Hacker News new | ask | show | jobs
by YZF 232 days ago
In my day job the question of SQL and its role keeps coming up. Some people want to propagate SQL all the way to clients like web browsers. Perhaps operating over some virtual/abstract data and not the real physical underlying data (that's a whole other layer of complexity). This seems like a bad idea/API in general.

I'm not too familiar with GraphQL but on the surface it seems like another bad idea. Shouldn't you always have some proper API abstraction between your components? My sense for this has been like GraphQL was invented out of the frustration of the frontend team needing to rely on backend teams for adding/changing APIs. But the answer can't be have no APIs?

All that said there might be some situations where your goal is to query raw/tabular data from the client. If that's your application then APIs that enable that can make sense. But most applications are not that.

EDIT: FWIW I do think SQL is pretty good at the job it is designed to do.
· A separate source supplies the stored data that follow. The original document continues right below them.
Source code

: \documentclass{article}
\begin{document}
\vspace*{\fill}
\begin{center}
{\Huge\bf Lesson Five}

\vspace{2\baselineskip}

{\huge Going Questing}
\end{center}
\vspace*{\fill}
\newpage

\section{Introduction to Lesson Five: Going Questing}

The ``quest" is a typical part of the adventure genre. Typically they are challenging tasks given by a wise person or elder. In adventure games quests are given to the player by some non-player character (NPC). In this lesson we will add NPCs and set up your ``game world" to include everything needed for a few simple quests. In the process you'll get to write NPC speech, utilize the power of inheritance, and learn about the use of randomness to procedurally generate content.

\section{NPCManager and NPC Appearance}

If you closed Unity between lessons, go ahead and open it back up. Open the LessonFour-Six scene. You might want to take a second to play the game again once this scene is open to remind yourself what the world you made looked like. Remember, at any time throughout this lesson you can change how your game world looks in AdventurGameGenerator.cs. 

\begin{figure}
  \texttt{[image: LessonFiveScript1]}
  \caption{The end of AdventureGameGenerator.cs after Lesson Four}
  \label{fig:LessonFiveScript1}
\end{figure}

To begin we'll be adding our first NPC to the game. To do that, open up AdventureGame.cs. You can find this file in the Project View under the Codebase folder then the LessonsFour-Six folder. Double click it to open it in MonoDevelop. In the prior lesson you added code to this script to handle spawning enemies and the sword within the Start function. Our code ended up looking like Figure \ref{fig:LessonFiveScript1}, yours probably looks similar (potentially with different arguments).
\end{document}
Trying to replace it seems hard and with unclear value.

6 comments

> All that said there might be some situations where your goal is to query raw/tabular data from the client. If that's your application then APIs that enable that can make sense. But most applications are not that.

IME, the majority of responses sent to the client is tabular data hammered into a JSON tree.

If you generalise all your response to tabular data, that lets you return scalar values (a table of exactly one row and one column), arrays (a table of exactly one row with multiple columns) or actual tables (a table of multiple rows with multiple columns).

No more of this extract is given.